AICCU Annual Planning Retreat
AICCU Annual Planning Retreat
The Association of Independent Colleges and Universities met last week for a planning retreat. About 40 Presidents and Provosts attended, about 2/3 were Presidents—it was my first time at this event. AICCU is composed of all of the private, non-profit colleges and universities in California, from the big research universities, like Stanford and USC, to the more elite Liberal Arts schools like the Claremont Colleges, to the Catholic and Evangelical institutions and everything larger and smaller. President Menjares and I met and talked with administrators from Pt. Loma, William Jessup, San Diego Christian, among Council for Christian Colleges and Universities in California, plus Pepperdine, Notre Dame de Namur, University of the Pacific, Stanford, USC, La Sierra, Cal Tech and a number of others. I know, saying “I met and talked with administrators” means just exactly what you are thinking…it wasn’t the most exciting time, but it was interesting nonetheless.

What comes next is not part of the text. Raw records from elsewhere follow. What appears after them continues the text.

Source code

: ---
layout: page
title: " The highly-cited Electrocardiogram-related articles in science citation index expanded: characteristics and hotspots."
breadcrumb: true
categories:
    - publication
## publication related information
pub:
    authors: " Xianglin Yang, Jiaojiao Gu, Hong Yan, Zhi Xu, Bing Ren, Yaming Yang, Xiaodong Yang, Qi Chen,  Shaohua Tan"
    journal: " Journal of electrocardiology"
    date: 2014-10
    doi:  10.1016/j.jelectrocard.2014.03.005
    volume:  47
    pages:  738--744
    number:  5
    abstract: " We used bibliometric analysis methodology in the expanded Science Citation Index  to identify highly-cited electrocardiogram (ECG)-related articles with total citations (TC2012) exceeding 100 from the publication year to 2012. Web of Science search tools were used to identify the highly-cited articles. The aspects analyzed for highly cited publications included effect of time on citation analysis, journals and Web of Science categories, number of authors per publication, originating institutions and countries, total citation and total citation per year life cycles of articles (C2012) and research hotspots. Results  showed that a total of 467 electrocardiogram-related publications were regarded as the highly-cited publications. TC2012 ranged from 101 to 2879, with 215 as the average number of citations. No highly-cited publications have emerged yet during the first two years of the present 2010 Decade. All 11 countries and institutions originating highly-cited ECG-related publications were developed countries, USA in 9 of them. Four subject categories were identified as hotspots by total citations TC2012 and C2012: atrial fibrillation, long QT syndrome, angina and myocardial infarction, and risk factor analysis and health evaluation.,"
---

We private, non-profit institutions enroll 20% of the students of the state and graduate 25%, and do it on average 1-2 years earlier than our public cousins. In addition we enroll about 30% of under-represented minorities (for FPU the percentage is higher at about 37%), who are often first-generation college students, and they graduate at faster rates as well. (First generation students, regardless of ethnicity, complete college at a rate of 15% below second and third generation students.) You can tell by the above list that the AICCU schools represent a broad range of institutions. Nonetheless we come together annually at this planning retreat, and also in Sacramento for Cal Grant day, each spring. You can find out more about the AICCU itself at their website which is currently in the final stages of reconstruction. (If this link doesn’t work just look for “AICCU.”)

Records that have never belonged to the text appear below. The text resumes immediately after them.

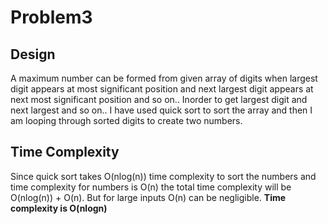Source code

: # Problem3
## Design
A maximum number can be formed from given array of digits when largest digit appears at most significant position and next largest digit appears at next most significant position and so on.. Inorder to get largest digit and next largest and so on.. 
I have used quick sort to sort the array and then I am looping through sorted digits to create two numbers.
## Time Complexity
Since quick sort takes O(nlog(n)) time complexity to sort the numbers and time complexity for numbers is O(n) the total time complexity will be O(nlog(n)) + O(n). But for large inputs O(n) can be negligible.
**Time complexity is O(nlogn)**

As at all strategic planning events, we reviewed our mission and core values statements. They might need a bit of updating, but that part was quick. The big goal that surfaced (Jim Collins would call it, inelegantly, a BHAG, Big Hairy Audacious Goal) was for the private, non-profit sector to become recognized as one of the major parts of the higher education environment and plan in California. We graduate 25% of the state’s graduates. Shouldn’t we be recognized for this contribution already, and made a part of the regular planning for meeting the needs of the state for educated citizens? We aren’t so recognized.
This is a “non-trivial” issue, as the say. Our current capacity in the state will graduate about 3.1 million student in the next 10 or so years; it is estimated (I am not quite sure by whom) that California will need 5.3 million. AICCU schools accomplish their part far cheaper for the state than public institutions. We finance the building of our own campuses through a combination of gifts and revenue. Students pay a higher tuition, supplemented by gifts from generous individuals and families, churches and businesses. But they recover much of that by being in the workforce as professionals, 1-2 years earlier than others. For the most part they leave with only slightly higher debt than at public institutions. For instance, FPU’s average student leaves with about $23,000 in student loans, compared to $27-28,000 nationwide, and $18-19,000 at California’s state supported institutions. All in all, we are pretty cost-effective at achieving public goals. We have to be or we don’t survive, and we have many, many generous donors who help make it happen.
So why aren’t we recognized as one of the major sectors in the state? This question has bothered me for years. I can’t count the times someone has noticed that as the only private institution with a full campus in the Central Valley we do not face a lot of competition from other similar schools. What an opportunity! But this observation misses the other side of our situation. By being the only one, and surrounded by three CSUs (Bakersfield, Fresno and Stanislaus) one UC (Merced) and as well as more than a half-dozen community college districts, we are often simply not noticed, and not recognized as a permanent and effective option for students generally. It is slightly different in Southern California where there are a lot more private institutions, but they report some of the same effect. We have to make a lot of noise, and then we are seen as elitist or expensive. I’m not complaining, I’m explaining, whatever it sounds like.
I have sometimes wondered how it is that in a state known for its entrepreneurial initiative (witness Hollywood and Silicon Valley) and its pretty rugged individualism (certainly seen in the Central Valley, but elsewhere as well), we turn so often to state solutions. That’s a question for another day.
The question for today is, so what will the AICCU do to achieve this great big goal? We weren’t able to answer that question on the retreat. The AICCU staff and others will begin working on it. I hope to be in on the discussion at some level. It is the same question we have asked and answered at FPU about how we will be known in our own region. One strategy will be to get our state legislators to our campuses. That is in the planning right now.
One more note, only slightly unrelated to the above, might be helpful. Being with a group of presidents and provosts was intriguing for someone who is a sometime student of leadership. I noticed something I hadn’t seen before quite so clearly. While all of those in attendance were experienced and articulate, they were adept at getting to the point, finding the crucial issues, stating them clearly, ceasing to speak when they had made their point once, refining the issues through conversation, and moving to conclusions that were insightful and pointed. These are people, a fairly balance group between men and women, who have learned the art of discovering what should or needs to happen, getting people on board, and then making it happen. I think there will be a new understanding of the place private non-profit higher education plays in the state developing over the next decade.